Auf mehrfache Nachfragen der Moderatorin Tina Hassel ergänzte Schulz: Nach erfolgreichen Koalitionsverhandlungen „muss ich die SPD-Basis überzeugen, dass das ein gutes Ergebnis war. (...) Und wenn wir alles abgeschlossen haben, dann reden wir in der SPD über Personen.“ Die Mitglieder würden entscheiden, ob die SPD in eine Koalition eintreten dürfe. „Und dann weiß man, wer in die Regierung gehen kann.“
Söder fordert mehr Unterstützung bei Abschiebungen
In der Flüchtlingspolitik forderte Bayerns Innenminister Joachim Herrmann (CSU) die SPD auf, „einen Vorschlag zu machen, wie sie sich die konkrete Ausgestaltung beim Thema Familiennachzug vorstellt“. Der „Passauer Neuen Presse“ sagte er: „Entscheidend ist, dass der Korridor von insgesamt 180.000 bis 220.000 humanitären Zuzügen pro Jahr nicht überschritten wird.“ Dies könnte als Signal an die SPD verstanden werden, dass bei den Härtefallregelungen doch noch Spielraum ist.

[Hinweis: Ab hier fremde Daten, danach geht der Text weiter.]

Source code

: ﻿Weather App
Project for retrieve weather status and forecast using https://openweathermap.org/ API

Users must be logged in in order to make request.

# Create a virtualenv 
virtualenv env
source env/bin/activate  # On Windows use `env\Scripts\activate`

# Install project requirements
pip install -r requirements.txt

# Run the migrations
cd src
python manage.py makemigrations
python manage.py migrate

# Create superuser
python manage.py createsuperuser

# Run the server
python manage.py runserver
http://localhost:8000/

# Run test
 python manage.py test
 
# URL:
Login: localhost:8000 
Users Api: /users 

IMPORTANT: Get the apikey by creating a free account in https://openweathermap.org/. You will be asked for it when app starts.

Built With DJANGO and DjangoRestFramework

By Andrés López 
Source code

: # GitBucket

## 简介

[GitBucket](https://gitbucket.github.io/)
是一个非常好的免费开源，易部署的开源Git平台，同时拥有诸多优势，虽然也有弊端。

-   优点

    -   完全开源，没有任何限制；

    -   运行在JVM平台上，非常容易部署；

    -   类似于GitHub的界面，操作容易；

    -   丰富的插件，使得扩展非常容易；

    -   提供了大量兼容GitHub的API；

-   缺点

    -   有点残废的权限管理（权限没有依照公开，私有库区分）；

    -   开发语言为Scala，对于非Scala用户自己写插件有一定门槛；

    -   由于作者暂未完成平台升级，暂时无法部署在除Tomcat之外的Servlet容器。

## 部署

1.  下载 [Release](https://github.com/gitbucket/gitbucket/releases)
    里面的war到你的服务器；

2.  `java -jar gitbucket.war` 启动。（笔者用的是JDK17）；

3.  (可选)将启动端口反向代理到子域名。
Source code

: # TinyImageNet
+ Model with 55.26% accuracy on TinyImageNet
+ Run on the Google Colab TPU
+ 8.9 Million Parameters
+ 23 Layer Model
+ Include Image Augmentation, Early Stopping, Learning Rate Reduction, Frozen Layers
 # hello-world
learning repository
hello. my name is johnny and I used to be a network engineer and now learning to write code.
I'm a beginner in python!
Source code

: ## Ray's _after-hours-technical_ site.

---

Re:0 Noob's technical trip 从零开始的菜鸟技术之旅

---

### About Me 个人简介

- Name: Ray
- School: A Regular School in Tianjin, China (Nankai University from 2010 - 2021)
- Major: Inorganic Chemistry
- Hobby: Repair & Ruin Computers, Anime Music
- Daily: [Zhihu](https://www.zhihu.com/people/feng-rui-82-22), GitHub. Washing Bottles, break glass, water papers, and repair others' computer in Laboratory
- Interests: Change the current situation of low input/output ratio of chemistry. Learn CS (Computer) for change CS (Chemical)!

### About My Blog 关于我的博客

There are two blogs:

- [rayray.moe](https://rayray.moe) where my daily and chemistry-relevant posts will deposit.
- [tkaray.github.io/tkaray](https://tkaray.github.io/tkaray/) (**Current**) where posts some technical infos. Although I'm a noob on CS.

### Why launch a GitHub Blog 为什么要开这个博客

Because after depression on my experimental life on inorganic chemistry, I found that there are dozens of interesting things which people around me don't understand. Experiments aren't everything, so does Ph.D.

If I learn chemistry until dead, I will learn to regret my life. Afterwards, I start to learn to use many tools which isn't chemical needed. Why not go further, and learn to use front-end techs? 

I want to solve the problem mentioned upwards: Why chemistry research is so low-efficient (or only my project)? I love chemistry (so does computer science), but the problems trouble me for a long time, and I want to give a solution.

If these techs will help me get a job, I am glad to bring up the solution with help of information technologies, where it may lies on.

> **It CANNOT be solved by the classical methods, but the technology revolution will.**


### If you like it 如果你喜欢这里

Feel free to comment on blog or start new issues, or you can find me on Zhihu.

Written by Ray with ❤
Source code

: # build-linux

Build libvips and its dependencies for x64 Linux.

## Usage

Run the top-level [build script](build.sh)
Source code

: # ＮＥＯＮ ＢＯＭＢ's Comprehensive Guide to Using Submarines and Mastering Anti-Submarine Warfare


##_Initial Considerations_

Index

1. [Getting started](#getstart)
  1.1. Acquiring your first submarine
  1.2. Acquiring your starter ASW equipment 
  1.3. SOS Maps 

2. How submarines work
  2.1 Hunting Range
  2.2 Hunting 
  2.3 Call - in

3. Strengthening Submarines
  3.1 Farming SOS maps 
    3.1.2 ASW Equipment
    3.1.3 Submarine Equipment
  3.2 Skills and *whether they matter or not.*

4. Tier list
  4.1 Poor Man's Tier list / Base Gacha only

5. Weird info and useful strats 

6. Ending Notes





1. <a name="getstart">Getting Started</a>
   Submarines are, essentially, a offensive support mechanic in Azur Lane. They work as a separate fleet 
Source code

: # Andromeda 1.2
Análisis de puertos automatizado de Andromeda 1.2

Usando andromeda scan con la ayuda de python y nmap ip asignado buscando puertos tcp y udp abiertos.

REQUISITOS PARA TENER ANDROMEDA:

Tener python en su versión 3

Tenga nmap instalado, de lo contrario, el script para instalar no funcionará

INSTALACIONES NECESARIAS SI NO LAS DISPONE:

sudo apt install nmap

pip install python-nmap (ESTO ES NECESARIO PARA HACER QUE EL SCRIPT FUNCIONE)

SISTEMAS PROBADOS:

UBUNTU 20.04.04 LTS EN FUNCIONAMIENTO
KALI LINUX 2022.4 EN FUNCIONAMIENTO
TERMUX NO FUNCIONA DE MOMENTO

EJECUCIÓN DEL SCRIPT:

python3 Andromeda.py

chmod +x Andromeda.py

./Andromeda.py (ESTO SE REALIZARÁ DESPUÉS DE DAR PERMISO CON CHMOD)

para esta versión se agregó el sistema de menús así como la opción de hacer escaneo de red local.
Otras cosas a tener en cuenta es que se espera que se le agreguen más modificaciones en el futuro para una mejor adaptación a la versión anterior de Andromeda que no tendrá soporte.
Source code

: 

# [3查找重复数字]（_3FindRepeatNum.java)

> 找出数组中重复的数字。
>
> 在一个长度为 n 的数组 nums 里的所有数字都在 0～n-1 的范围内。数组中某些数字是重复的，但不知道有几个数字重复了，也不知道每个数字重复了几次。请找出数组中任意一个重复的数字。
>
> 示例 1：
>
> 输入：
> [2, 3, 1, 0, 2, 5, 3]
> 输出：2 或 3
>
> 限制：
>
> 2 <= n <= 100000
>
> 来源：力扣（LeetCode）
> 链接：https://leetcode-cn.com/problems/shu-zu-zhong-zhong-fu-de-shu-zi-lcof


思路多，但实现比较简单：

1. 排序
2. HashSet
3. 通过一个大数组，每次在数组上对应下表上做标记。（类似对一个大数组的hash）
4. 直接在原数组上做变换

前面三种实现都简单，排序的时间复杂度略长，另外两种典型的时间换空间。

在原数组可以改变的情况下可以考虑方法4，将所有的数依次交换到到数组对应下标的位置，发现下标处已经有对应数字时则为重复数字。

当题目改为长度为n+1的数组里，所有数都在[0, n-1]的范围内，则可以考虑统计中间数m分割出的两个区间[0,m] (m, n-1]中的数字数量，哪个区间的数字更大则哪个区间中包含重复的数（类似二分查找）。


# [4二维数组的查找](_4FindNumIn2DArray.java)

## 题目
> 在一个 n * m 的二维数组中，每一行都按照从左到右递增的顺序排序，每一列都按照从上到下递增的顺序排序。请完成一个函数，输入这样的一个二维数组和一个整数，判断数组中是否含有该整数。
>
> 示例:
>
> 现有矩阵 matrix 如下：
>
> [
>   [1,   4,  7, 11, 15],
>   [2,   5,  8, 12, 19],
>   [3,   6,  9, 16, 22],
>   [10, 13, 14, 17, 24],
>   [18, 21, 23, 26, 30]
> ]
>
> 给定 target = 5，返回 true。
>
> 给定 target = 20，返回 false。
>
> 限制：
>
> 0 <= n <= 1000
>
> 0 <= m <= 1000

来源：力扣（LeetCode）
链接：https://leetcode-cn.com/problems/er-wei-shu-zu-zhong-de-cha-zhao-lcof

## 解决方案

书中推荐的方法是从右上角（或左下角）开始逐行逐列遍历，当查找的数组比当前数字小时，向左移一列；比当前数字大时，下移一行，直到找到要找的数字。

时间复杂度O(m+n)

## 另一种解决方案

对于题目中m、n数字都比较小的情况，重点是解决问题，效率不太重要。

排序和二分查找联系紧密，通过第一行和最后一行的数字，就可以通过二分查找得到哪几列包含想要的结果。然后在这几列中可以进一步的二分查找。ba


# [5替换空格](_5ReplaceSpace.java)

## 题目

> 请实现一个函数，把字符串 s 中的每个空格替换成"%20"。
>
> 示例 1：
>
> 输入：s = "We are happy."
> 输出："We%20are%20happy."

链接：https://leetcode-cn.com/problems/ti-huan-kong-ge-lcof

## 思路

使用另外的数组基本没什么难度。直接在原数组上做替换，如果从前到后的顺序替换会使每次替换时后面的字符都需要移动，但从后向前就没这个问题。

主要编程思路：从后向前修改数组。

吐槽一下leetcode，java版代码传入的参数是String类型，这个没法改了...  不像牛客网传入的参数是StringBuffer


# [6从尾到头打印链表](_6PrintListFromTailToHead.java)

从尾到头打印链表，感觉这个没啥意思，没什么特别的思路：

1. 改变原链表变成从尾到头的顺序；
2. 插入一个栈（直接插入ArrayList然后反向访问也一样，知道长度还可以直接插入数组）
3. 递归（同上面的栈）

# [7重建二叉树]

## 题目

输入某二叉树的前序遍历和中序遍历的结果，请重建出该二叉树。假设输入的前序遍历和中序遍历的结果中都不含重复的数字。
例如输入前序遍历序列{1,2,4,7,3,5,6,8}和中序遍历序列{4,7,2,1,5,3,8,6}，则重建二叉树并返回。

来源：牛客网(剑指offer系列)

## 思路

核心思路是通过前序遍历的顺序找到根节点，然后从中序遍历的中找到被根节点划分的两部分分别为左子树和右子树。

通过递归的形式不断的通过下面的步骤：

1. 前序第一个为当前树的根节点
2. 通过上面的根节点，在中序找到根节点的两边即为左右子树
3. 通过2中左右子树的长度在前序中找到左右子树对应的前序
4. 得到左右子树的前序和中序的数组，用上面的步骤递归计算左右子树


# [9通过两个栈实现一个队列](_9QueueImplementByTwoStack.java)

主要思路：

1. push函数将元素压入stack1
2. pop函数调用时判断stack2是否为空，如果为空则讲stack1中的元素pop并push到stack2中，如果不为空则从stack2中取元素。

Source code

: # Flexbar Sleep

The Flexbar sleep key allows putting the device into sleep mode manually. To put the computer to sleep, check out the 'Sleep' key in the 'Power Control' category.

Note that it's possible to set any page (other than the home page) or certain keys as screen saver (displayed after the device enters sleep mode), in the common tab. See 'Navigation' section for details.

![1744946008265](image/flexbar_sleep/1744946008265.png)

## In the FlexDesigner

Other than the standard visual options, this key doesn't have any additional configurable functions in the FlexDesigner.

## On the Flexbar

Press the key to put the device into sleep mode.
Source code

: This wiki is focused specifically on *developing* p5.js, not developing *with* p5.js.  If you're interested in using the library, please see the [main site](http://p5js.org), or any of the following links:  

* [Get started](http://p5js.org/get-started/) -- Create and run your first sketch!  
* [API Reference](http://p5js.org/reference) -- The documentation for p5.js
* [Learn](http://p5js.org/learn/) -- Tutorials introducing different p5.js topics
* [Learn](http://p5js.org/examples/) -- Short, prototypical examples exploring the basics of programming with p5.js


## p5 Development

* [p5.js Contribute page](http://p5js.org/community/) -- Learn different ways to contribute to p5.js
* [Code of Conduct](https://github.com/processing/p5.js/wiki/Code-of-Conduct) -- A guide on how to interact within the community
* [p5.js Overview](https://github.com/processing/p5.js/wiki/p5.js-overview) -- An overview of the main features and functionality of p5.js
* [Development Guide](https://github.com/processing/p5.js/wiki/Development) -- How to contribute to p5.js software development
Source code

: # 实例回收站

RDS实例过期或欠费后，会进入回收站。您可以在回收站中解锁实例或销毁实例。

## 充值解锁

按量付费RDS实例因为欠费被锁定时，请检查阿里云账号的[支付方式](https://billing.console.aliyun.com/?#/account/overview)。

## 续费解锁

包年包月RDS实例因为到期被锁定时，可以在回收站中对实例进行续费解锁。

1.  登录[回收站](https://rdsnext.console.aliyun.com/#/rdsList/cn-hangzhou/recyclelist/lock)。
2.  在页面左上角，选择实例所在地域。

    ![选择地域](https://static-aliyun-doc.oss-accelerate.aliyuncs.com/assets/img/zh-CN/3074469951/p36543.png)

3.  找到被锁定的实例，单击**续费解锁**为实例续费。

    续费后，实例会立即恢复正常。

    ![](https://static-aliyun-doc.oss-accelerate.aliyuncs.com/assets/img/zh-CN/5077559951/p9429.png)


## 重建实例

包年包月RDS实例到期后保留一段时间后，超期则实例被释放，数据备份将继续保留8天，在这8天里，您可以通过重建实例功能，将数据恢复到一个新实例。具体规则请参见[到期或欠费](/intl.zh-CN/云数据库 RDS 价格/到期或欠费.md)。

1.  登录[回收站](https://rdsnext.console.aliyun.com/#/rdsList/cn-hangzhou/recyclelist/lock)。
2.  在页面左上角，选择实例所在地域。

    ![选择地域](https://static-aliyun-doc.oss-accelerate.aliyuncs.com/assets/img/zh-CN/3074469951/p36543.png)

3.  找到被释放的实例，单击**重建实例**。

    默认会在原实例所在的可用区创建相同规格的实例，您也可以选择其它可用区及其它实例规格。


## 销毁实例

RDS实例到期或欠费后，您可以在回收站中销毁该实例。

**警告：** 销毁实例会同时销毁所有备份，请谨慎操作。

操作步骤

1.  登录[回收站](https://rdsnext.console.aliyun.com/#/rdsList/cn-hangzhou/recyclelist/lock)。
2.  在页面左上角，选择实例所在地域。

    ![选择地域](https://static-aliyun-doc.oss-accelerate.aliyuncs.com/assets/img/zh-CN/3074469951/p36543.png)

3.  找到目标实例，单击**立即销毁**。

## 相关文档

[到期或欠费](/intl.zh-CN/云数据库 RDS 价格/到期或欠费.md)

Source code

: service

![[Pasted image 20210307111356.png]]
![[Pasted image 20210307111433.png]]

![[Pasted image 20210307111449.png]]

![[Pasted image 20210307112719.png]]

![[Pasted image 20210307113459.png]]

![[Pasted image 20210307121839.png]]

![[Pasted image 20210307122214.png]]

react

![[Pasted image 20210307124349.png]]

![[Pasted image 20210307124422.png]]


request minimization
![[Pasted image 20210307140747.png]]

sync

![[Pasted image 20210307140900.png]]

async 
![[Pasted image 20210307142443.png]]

"Wichtig ist, dass das auch immer vollziehbar ist", kommentierte Bayerns Finanzminister Markus Söder (CSU) im "Bericht aus Berlin" die Frage nach den Zuwanderungszahlen. Der designierte bayerische Ministerpräsident forderte deshalb auch "mehr Unterstützung aus Berlin" bei Abschiebungen.
Dreyer erwartet "sehr schnell" Ergebnisse bei Gesundheit und Pflege
SPD-Vize Manuela Schwesig verlangte vor den Beratungen von der Union einen Kompromiss bei der sachgrundlosen Befristung von Arbeitsverhältnissen. "Es geht nicht darum, jetzt noch etwas draufzusatteln", sagte die Ministerpräsidentin Mecklenburg-Vorpommerns am Sonntagabend. "Es geht darum, dass sich die große Koalition auch großen Aufgaben widmet", sagte sie. Dazu gehörten die Themen Bildung und Verbesserungen in der Arbeitswelt. "Und die sachgrundlose Befristung ist für viele, gerade junge Menschen ein großes Problem in der Familienplanung." Deshalb müssten sich CDU, CSU und SPD hier auf eine Lösung einigen.
Ihre rheinland-pfälzische Kollegin Malu Dreyer lobte Fortschritte in der Arbeitsgruppe Gesundheit und Pflege, die sie auf SPD-Seite leitet. "Wir haben schon ganz viele Absprachen über das Wochenende getroffen", sagte sie. Sie sei zuversichtlich, "sehr schnell" zu Ergebnissen zu kommen. Die schwierigsten Punkte wie die von der SPD geforderte Verbesserung der Situation von gesetzlich Versicherten werde aber in der Spitzenrunde besprochen.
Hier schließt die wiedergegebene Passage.